[[ PROVIDED RECORDS open ]]

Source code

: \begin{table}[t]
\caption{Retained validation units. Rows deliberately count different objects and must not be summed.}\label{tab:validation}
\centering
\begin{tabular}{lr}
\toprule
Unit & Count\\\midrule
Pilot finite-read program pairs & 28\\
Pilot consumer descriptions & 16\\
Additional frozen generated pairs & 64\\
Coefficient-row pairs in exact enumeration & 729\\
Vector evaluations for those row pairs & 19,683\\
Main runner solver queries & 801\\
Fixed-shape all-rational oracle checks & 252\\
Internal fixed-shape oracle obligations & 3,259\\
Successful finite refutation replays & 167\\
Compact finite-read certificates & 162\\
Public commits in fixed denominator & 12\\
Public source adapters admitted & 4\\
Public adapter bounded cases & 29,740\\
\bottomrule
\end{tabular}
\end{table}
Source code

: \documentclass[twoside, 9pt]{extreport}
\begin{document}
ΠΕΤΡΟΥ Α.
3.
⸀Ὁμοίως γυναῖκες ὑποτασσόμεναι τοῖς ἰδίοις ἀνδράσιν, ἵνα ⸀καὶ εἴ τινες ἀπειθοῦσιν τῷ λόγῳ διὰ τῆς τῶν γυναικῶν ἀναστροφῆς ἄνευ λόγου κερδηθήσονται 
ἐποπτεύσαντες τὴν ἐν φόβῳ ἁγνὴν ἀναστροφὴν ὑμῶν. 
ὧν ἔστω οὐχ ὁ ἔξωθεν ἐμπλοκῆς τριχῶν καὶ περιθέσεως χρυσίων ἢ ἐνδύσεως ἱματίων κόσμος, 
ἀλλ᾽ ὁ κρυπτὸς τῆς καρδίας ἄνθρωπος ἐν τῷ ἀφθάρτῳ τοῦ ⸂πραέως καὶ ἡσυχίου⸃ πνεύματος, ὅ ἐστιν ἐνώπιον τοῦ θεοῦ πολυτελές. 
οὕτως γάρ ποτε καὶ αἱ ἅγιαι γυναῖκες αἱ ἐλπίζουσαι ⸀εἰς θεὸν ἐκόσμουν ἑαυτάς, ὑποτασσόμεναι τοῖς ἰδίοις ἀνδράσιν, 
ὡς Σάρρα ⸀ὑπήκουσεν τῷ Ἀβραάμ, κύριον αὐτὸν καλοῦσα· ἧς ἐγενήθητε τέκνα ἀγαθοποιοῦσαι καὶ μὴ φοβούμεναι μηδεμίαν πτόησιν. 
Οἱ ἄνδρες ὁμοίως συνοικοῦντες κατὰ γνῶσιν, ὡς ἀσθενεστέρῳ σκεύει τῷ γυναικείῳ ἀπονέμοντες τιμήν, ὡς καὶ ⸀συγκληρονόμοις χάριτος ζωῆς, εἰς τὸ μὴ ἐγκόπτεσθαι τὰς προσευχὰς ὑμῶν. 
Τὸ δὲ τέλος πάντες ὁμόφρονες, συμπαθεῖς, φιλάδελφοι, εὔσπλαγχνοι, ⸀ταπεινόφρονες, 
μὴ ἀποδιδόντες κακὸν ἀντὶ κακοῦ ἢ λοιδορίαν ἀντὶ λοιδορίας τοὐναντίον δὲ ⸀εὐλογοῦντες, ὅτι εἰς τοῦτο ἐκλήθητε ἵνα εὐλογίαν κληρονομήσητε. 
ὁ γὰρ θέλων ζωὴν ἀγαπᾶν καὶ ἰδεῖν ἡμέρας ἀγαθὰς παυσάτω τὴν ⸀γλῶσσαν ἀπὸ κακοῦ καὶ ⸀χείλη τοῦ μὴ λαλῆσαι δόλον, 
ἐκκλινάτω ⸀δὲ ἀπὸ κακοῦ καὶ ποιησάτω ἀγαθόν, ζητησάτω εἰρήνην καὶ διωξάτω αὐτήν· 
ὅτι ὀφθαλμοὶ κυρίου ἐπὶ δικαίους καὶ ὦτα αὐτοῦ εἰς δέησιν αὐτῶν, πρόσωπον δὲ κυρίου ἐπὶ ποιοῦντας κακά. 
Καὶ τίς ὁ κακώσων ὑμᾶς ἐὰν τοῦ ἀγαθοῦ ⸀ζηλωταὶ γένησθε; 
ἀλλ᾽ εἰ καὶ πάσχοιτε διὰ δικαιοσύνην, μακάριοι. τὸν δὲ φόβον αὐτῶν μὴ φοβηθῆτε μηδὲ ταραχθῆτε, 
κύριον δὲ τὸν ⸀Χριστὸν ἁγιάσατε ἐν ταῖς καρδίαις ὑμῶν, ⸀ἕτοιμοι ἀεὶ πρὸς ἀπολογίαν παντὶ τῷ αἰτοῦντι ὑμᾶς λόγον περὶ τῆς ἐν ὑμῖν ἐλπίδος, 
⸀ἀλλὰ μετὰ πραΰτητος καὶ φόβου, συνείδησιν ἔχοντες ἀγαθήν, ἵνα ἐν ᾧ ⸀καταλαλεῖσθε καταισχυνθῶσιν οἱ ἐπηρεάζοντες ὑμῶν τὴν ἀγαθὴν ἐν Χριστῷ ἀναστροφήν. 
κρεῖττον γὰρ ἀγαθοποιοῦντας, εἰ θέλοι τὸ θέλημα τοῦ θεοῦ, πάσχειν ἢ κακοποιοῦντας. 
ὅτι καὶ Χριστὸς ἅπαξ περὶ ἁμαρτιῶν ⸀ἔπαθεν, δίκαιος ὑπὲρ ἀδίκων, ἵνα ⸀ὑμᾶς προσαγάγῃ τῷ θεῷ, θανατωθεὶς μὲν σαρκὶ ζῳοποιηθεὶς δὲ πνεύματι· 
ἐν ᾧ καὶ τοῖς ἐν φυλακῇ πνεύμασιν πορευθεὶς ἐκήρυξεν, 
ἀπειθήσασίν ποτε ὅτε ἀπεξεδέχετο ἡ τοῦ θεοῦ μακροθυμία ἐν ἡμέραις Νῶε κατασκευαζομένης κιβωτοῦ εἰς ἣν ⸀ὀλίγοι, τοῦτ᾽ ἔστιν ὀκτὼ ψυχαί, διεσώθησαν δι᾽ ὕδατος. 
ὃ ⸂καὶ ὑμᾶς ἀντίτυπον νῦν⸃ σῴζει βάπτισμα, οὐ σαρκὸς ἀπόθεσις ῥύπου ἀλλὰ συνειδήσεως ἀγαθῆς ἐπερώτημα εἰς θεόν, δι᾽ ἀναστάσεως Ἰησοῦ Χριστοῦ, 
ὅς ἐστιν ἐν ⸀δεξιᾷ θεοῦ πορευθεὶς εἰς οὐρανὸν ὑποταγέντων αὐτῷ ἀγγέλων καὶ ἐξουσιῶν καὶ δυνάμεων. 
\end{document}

[[ PROVIDED RECORDS closed ]]

**TRY IT**
Using the listing above, copy exactly the line that contains "ἐποπτεύσαντες τὴν ἐν", the line that contains "ἐκκλινάτω ⸀δὲ ἀπὸ", and each line that falls between them.

**RESULT FOR THIS TASK**
ἐποπτεύσαντες τὴν ἐν φόβῳ ἁγνὴν ἀναστροφὴν ὑμῶν. 
ὧν ἔστω οὐχ ὁ ἔξωθεν ἐμπλοκῆς τριχῶν καὶ περιθέσεως χρυσίων ἢ ἐνδύσεως ἱματίων κόσμος, 
ἀλλ᾽ ὁ κρυπτὸς τῆς καρδίας ἄνθρωπος ἐν τῷ ἀφθάρτῳ τοῦ ⸂πραέως καὶ ἡσυχίου⸃ πνεύματος, ὅ ἐστιν ἐνώπιον τοῦ θεοῦ πολυτελές. 
οὕτως γάρ ποτε καὶ αἱ ἅγιαι γυναῖκες αἱ ἐλπίζουσαι ⸀εἰς θεὸν ἐκόσμουν ἑαυτάς, ὑποτασσόμεναι τοῖς ἰδίοις ἀνδράσιν, 
ὡς Σάρρα ⸀ὑπήκουσεν τῷ Ἀβραάμ, κύριον αὐτὸν καλοῦσα· ἧς ἐγενήθητε τέκνα ἀγαθοποιοῦσαι καὶ μὴ φοβούμεναι μηδεμίαν πτόησιν. 
Οἱ ἄνδρες ὁμοίως συνοικοῦντες κατὰ γνῶσιν, ὡς ἀσθενεστέρῳ σκεύει τῷ γυναικείῳ ἀπονέμοντες τιμήν, ὡς καὶ ⸀συγκληρονόμοις χάριτος ζωῆς, εἰς τὸ μὴ ἐγκόπτεσθαι τὰς προσευχὰς ὑμῶν. 
Τὸ δὲ τέλος πάντες ὁμόφρονες, συμπαθεῖς, φιλάδελφοι, εὔσπλαγχνοι, ⸀ταπεινόφρονες, 
μὴ ἀποδιδόντες κακὸν ἀντὶ κακοῦ ἢ λοιδορίαν ἀντὶ λοιδορίας τοὐναντίον δὲ ⸀εὐλογοῦντες, ὅτι εἰς τοῦτο ἐκλήθητε ἵνα εὐλογίαν κληρονομήσητε. 
ὁ γὰρ θέλων ζωὴν ἀγαπᾶν καὶ ἰδεῖν ἡμέρας ἀγαθὰς παυσάτω τὴν ⸀γλῶσσαν ἀπὸ κακοῦ καὶ ⸀χείλη τοῦ μὴ λαλῆσαι δόλον, 
ἐκκλινάτω ⸀δὲ ἀπὸ κακοῦ καὶ ποιησάτω ἀγαθόν, ζητησάτω εἰρήνην καὶ διωξάτω αὐτήν· 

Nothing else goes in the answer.